Dr Gillian Polack does not compose simple books, although the various historical vignettes, present-day supernatural encounters and dinner parties are all cast in lovely, clear prose (and those scattered pieces dated some ten years later – watch out for those). It's the way they are fitted together: like the menus of those dinner parties, some of which are overtly magical. A garden can be magical if the right trees and herbs are laid out in the right configuration. And the torturous thought processes of a teenager can be among the most potent configurations of all. When the very streets are turning on you, it doesn't pay to dismiss intuition, and it certainly would not pay to skip a "slow" paragraph or dismiss a seemingly irrelevant detail. I found myself flipping back and forth, to make sure that something indeed read as I remembered and that this latest snippet meant what I thought. Polack doesn't cheat: the information is all there. But this map isn't going to show you the quickest route, rather, the most meaningful.

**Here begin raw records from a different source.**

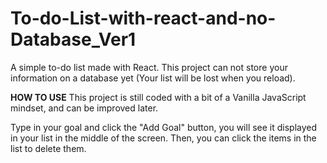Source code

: # To-do-List-with-react-and-no-Database_Ver1
A simple to-do list made with React. This project can not store your information on a database yet (Your list will be lost when you reload).

**HOW TO USE**
This project is still coded with a bit of a Vanilla JavaScript mindset, and can be improved later.

Type in your goal and click the "Add Goal" button, you will see it displayed in your list in the middle of the screen. Then, you can click the items in the list to delete them.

This is because much of the action takes place inside people's heads. The first impression you receive of a situation will generally be how that person feels, with the actual circumstances filtering through as it plays out. What this achieves is a strange but effective levelling of the playing field, where the realisation that an elderly friend is a fairy arrives with no more fanfare than the discovery that an elderly friend is having sex. Indeed, the latter may be considerably more traumatic. Polack's idea of magic is at least fifty percent psyche-out and intrinsic to the wielder's soul. And if that fails, bus routes supply another good way of dealing with recalcitrant ghosts.

But between the cooking and the emotional melt-downs, the sense of otherworldly horror is strong. Despite individual successes, the threat to the protagonists and the city rises steadily towards the Terror Time. It should already be clear from what was said about cultural transfer that the entities concerned are not indigenous to Australia. The mandate of our kind-of ghostbusters is very clear: they interfere with nothing that was already here. Canberra's ancient spirits are both acknowledged and quite safe. The nationality of the Shadow Child? That one is universal.

In many ways, this book is about the process and the necessity of learning, and of keeping learning for as long as life flickers. Learning, for Polack, is an unlimited activity and includes, of necessity, dealing with what you learn. There are always choices to be made, some of them hard, but the right decisions lead to growth. And growth is marvellous.

"Daphne," Lil said, "I love the scent of daphne."

Someone had to write this down. We may be glad that Polack did it with such humour and compassion.